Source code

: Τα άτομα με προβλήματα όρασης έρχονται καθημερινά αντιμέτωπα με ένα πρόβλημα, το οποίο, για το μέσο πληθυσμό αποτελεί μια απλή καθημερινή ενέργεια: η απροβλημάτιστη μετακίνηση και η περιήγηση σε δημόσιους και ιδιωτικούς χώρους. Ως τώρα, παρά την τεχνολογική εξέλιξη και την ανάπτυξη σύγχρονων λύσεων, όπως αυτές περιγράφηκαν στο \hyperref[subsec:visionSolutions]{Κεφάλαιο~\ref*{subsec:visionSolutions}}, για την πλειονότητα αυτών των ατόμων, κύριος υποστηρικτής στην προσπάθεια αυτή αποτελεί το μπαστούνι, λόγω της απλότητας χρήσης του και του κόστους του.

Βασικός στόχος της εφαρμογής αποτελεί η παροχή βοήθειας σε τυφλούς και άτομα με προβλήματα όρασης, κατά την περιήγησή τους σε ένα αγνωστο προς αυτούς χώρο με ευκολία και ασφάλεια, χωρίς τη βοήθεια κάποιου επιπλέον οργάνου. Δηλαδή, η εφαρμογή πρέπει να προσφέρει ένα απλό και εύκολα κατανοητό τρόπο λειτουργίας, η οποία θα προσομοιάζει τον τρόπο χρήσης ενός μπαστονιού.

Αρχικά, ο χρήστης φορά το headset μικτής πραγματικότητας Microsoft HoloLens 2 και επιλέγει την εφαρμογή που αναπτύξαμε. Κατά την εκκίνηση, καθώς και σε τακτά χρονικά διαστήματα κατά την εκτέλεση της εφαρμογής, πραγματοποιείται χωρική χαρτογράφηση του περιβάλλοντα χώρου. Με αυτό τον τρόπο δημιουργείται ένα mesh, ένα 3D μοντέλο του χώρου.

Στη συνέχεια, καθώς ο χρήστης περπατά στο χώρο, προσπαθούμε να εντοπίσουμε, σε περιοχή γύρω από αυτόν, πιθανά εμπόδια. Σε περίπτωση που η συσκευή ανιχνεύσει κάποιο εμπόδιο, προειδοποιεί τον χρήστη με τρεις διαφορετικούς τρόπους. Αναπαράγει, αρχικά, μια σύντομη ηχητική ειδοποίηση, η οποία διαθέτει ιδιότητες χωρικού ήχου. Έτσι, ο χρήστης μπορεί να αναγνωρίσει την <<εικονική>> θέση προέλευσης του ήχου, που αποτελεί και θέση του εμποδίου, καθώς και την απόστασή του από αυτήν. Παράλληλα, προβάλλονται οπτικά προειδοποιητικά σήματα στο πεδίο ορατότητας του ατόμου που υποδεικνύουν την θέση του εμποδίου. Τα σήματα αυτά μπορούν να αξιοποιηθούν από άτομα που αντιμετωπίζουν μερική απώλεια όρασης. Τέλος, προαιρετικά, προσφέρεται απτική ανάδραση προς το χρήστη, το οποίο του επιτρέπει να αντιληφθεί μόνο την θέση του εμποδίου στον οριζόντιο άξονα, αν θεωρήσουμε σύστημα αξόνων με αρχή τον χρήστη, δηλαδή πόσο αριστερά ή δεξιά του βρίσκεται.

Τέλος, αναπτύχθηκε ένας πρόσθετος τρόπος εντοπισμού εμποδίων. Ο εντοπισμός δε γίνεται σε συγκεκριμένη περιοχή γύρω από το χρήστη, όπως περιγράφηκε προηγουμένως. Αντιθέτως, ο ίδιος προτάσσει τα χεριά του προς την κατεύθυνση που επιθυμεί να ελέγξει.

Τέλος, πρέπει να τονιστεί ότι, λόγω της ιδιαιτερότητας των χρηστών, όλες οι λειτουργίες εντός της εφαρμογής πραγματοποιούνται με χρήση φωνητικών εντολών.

————

An exact reproduction of the data is required. Leave nothing out.

_Response area_.
Source code

: Τα άτομα με προβλήματα όρασης έρχονται καθημερινά αντιμέτωπα με ένα πρόβλημα, το οποίο, για το μέσο πληθυσμό αποτελεί μια απλή καθημερινή ενέργεια: η απροβλημάτιστη μετακίνηση και η περιήγηση σε δημόσιους και ιδιωτικούς χώρους. Ως τώρα, παρά την τεχνολογική εξέλιξη και την ανάπτυξη σύγχρονων λύσεων, όπως αυτές περιγράφηκαν στο \hyperref[subsec:visionSolutions]{Κεφάλαιο~\ref*{subsec:visionSolutions}}, για την πλειονότητα αυτών των ατόμων, κύριος υποστηρικτής στην προσπάθεια αυτή αποτελεί το μπαστούνι, λόγω της απλότητας χρήσης του και του κόστους του.

Βασικός στόχος της εφαρμογής αποτελεί η παροχή βοήθειας σε τυφλούς και άτομα με προβλήματα όρασης, κατά την περιήγησή τους σε ένα αγνωστο προς αυτούς χώρο με ευκολία και ασφάλεια, χωρίς τη βοήθεια κάποιου επιπλέον οργάνου. Δηλαδή, η εφαρμογή πρέπει να προσφέρει ένα απλό και εύκολα κατανοητό τρόπο λειτουργίας, η οποία θα προσομοιάζει τον τρόπο χρήσης ενός μπαστονιού.

Αρχικά, ο χρήστης φορά το headset μικτής πραγματικότητας Microsoft HoloLens 2 και επιλέγει την εφαρμογή που αναπτύξαμε. Κατά την εκκίνηση, καθώς και σε τακτά χρονικά διαστήματα κατά την εκτέλεση της εφαρμογής, πραγματοποιείται χωρική χαρτογράφηση του περιβάλλοντα χώρου. Με αυτό τον τρόπο δημιουργείται ένα mesh, ένα 3D μοντέλο του χώρου.

Στη συνέχεια, καθώς ο χρήστης περπατά στο χώρο, προσπαθούμε να εντοπίσουμε, σε περιοχή γύρω από αυτόν, πιθανά εμπόδια. Σε περίπτωση που η συσκευή ανιχνεύσει κάποιο εμπόδιο, προειδοποιεί τον χρήστη με τρεις διαφορετικούς τρόπους. Αναπαράγει, αρχικά, μια σύντομη ηχητική ειδοποίηση, η οποία διαθέτει ιδιότητες χωρικού ήχου. Έτσι, ο χρήστης μπορεί να αναγνωρίσει την <<εικονική>> θέση προέλευσης του ήχου, που αποτελεί και θέση του εμποδίου, καθώς και την απόστασή του από αυτήν. Παράλληλα, προβάλλονται οπτικά προειδοποιητικά σήματα στο πεδίο ορατότητας του ατόμου που υποδεικνύουν την θέση του εμποδίου. Τα σήματα αυτά μπορούν να αξιοποιηθούν από άτομα που αντιμετωπίζουν μερική απώλεια όρασης. Τέλος, προαιρετικά, προσφέρεται απτική ανάδραση προς το χρήστη, το οποίο του επιτρέπει να αντιληφθεί μόνο την θέση του εμποδίου στον οριζόντιο άξονα, αν θεωρήσουμε σύστημα αξόνων με αρχή τον χρήστη, δηλαδή πόσο αριστερά ή δεξιά του βρίσκεται.

Τέλος, αναπτύχθηκε ένας πρόσθετος τρόπος εντοπισμού εμποδίων. Ο εντοπισμός δε γίνεται σε συγκεκριμένη περιοχή γύρω από το χρήστη, όπως περιγράφηκε προηγουμένως. Αντιθέτως, ο ίδιος προτάσσει τα χεριά του προς την κατεύθυνση που επιθυμεί να ελέγξει.

Τέλος, πρέπει να τονιστεί ότι, λόγω της ιδιαιτερότητας των χρηστών, όλες οι λειτουργίες εντός της εφαρμογής πραγματοποιούνται με χρήση φωνητικών εντολών.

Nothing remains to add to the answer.